Tuesday, April 23, 2024

Three-time cancer survivor and Stillwater Billings Clinic physical therapist Stephanie Wetmore (on the right) and SBC Occupational Therapist Valerie Maeker at the Relay for Life event in Billings.

Kickin’ it and going strong

Stillwater Billings Clinic’s own 3-time cancer survivor kicks off Relay for Life event

Stephanie Perdue-Wetmore knows a thing or two about fighting the good fight.
The 48-year-old physical therapist/director of rehabilitation services at the Stillwater Billings Clinic has faced — and beaten — cancer three times.
In 2005, it was melanoma. In 2008, in was non-Hodgkin’s lymphoma. And in 2015, it was breast cancer.
But she isn’t just a survivor. Perdue-Wetmore is a fighter. Not only for herself, but for others who find themselves in her shoes.
Since 2010, she has taken part in the Relay for Life event held in Billings every July on a team called “Nip It In The Bud.” The team is in the “Friends and Family” division and has been the top fundraiser in that division for the past seven years, raising $14,000 this last year alone. Joining Perdue-Wetmore on that team is Stillwater Billings Clinic’s OT Valerie Maeker. Their team got beat this year by the Believe in Angels team.
“Over the past 11 years, my small team of amazing women has raised $130,000. The entire Relay raised $528,000 this year and has raised over $9 million in its history,” said Perdue-Wetmore. “One-third of the money raised stays locally to provide meals, lodging and transportation to cancer patients and their families. One-third goes nationally and one-third goes to research.”
This year’s event was special, as Perdue-Wetmore served as one of four grand marshals that opened the event with a survivor’s lap. Grand marshals are chosen because they have inspired others by their dedication to Relay for Life and also for the fight against cancer. Grand Marshals must be either survivors or caregivers and serve as ambassadors for Relay for Life.
“It is very humbling to have been chosen,” said Perdue-Wetmore.
The first lap of the event is the survivor lap, which is followed by each team walking a team lap. There is also a caregiver lap.
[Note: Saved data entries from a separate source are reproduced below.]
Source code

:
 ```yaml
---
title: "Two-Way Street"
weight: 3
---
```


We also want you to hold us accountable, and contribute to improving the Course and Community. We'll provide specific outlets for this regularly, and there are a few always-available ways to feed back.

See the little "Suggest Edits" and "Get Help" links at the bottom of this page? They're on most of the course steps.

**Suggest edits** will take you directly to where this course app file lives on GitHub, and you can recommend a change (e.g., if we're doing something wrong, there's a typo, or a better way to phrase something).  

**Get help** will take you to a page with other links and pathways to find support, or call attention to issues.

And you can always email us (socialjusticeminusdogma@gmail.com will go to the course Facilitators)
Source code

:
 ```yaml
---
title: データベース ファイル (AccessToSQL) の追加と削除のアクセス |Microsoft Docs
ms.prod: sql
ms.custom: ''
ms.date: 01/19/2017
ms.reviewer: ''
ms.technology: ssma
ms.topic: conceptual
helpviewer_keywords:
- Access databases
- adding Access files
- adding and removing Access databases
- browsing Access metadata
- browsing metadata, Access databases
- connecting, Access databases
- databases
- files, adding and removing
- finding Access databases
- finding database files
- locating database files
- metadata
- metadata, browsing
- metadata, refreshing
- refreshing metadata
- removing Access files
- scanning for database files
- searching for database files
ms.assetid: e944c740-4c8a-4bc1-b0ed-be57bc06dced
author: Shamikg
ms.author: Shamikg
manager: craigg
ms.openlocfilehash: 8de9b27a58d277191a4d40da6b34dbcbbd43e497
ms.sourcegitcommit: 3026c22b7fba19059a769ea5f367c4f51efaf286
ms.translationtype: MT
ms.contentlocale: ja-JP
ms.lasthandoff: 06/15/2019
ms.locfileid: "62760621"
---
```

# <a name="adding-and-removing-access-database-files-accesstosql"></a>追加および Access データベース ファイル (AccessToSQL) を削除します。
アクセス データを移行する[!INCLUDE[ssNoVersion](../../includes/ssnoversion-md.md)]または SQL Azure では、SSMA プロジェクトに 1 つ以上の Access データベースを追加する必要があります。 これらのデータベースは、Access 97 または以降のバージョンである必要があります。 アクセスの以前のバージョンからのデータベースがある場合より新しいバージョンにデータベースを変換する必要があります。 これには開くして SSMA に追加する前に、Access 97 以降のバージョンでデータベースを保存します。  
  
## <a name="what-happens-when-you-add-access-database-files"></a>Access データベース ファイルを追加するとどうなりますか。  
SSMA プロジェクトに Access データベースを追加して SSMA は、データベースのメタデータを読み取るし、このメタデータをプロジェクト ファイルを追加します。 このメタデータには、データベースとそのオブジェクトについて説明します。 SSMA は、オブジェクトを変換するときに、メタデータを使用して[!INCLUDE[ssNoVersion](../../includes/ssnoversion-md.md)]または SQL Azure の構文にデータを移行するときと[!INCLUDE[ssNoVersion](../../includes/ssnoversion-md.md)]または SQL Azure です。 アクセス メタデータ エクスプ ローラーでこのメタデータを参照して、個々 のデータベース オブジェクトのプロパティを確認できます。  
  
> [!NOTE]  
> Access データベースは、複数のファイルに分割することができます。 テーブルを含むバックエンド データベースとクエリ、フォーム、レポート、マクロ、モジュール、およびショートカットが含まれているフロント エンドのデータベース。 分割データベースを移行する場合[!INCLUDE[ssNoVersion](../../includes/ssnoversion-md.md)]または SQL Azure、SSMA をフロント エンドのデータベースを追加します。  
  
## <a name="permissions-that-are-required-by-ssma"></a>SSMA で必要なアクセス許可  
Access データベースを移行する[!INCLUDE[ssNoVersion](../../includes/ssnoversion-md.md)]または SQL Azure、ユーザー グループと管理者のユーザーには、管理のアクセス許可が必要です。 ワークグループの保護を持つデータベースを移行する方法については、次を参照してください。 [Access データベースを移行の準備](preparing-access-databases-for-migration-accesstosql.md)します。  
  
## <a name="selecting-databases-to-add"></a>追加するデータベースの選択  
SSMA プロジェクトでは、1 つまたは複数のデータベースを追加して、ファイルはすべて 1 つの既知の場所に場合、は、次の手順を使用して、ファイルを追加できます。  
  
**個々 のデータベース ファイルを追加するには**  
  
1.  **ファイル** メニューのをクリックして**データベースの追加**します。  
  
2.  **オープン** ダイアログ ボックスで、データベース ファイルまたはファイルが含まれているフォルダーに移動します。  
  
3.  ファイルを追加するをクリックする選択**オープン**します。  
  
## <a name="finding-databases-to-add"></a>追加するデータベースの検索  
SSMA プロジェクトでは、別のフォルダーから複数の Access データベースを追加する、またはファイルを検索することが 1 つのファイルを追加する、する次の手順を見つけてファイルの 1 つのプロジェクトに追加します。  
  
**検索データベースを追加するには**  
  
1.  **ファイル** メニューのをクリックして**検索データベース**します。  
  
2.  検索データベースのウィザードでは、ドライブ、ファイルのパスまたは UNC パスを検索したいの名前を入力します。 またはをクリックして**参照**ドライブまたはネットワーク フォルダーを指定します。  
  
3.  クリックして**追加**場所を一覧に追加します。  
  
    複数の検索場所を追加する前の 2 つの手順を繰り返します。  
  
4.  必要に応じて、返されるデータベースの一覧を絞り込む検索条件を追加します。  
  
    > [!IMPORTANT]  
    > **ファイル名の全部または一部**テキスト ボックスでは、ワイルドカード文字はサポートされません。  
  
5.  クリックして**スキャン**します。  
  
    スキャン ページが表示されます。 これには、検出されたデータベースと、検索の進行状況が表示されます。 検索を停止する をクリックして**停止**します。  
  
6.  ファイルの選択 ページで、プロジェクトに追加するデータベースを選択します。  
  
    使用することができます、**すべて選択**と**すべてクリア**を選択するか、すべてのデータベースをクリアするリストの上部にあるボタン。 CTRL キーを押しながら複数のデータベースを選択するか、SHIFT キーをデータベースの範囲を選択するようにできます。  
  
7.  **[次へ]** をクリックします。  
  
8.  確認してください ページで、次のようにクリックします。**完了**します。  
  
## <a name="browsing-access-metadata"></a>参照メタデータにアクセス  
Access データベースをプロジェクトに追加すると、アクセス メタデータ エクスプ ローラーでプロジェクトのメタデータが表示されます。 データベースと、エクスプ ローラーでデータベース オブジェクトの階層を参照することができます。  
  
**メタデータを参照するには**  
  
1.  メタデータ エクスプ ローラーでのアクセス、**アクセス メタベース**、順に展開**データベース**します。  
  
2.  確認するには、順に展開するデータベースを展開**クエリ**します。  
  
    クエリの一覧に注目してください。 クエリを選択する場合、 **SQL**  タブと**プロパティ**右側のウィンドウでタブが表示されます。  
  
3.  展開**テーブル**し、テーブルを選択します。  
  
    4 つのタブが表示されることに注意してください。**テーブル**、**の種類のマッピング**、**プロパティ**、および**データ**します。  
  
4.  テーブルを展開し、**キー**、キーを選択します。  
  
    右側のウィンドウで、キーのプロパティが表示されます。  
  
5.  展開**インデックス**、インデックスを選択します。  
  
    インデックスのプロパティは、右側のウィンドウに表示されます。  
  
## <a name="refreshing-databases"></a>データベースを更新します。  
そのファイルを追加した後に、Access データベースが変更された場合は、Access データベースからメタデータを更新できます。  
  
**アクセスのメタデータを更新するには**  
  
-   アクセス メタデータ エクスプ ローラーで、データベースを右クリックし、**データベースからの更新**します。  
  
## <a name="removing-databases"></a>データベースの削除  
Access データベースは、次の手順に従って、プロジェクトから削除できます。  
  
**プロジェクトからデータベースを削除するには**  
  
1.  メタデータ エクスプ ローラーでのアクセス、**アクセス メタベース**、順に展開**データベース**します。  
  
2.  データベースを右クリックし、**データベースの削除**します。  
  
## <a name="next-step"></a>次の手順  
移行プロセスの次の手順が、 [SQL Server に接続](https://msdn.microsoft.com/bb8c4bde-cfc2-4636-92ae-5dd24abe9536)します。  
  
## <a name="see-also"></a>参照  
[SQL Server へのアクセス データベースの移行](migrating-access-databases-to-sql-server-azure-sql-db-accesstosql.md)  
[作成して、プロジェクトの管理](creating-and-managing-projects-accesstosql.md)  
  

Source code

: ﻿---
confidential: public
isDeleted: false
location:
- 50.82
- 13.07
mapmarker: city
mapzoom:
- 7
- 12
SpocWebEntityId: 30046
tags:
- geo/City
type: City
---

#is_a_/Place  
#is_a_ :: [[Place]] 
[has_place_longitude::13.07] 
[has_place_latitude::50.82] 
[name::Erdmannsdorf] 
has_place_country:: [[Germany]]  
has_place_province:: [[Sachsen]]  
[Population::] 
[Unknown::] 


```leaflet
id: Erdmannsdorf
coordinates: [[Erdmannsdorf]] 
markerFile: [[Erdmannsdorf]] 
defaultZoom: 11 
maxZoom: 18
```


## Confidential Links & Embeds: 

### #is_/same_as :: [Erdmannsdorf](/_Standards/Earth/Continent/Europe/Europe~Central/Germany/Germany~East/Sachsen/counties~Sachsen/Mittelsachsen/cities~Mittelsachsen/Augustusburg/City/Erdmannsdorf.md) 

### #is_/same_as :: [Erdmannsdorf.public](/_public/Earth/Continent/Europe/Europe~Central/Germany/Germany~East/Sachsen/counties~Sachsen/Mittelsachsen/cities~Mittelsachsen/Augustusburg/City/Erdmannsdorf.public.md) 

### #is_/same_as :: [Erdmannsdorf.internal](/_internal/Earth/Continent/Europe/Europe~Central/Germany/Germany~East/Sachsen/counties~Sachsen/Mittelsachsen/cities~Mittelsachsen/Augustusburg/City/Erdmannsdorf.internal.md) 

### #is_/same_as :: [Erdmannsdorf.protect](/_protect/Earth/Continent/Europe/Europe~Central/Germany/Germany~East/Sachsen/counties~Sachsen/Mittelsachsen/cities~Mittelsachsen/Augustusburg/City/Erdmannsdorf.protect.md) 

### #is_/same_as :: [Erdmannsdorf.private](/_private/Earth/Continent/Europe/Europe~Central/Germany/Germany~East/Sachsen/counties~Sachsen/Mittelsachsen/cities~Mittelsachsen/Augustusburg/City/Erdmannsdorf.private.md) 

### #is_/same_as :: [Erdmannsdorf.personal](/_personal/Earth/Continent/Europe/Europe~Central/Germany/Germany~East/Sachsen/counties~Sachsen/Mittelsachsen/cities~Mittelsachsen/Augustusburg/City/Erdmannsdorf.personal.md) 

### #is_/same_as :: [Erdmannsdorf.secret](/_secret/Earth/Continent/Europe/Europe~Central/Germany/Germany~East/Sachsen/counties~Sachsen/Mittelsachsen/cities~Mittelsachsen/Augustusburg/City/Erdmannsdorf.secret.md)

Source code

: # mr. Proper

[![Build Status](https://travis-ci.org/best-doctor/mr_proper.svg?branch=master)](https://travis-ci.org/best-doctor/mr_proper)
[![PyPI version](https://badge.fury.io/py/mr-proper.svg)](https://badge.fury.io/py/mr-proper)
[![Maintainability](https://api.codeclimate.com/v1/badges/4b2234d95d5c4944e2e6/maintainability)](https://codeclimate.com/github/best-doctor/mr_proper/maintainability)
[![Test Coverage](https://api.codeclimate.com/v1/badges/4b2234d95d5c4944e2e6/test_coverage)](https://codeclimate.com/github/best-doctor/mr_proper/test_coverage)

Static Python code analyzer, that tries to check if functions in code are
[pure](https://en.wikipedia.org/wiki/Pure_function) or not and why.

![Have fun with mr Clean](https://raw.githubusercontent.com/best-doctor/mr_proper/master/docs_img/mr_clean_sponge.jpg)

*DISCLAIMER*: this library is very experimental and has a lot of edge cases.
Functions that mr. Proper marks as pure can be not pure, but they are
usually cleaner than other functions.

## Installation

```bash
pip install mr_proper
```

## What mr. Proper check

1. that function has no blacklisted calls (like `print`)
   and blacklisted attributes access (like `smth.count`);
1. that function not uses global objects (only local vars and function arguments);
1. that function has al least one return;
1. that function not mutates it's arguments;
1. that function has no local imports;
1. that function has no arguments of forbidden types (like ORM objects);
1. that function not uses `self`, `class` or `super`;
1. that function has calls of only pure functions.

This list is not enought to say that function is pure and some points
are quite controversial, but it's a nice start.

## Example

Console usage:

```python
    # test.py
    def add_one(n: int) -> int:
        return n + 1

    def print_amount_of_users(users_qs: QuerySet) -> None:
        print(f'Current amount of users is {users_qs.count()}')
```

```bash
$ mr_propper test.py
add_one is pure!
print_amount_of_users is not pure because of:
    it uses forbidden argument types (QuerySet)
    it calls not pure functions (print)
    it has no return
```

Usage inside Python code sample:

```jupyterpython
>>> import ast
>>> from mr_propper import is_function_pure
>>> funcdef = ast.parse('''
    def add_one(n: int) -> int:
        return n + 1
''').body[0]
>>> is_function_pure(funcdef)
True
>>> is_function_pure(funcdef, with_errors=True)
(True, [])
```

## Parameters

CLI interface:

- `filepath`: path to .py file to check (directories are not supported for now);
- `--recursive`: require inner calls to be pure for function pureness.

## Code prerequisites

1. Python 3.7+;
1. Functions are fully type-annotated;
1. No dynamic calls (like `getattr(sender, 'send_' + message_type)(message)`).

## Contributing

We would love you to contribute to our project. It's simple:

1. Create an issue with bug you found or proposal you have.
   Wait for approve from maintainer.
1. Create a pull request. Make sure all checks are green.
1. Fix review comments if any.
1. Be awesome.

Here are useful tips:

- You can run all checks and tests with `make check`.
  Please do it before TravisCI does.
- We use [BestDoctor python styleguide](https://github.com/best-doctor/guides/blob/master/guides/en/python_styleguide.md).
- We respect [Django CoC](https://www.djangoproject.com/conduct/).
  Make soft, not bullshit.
Typically, more than 700 survivors walk or wheel the survivor lap.
“I’ve seen survivors as young as about 15 months to a sweet elderly couple (both survivors) who walked the lap hand-in-hand,” she said.

Giving Back
Perdue-Wetmore’s initial motivation for getting involved in Relay for Life was her desire to give back to the American Cancer Society.
When I was receiving radiation for my nHL at Mayo Clinic in 2008, I was fortunate enough to stay at Hope Lodge. Hope Lodge is an American Cancer Society facility that provides free lodging for patients and a caregiver. They provide more than lodging actually. During my time there I met many other cancer patients and their caregivers, all of whom supported and provided camaraderie to each other,” she said.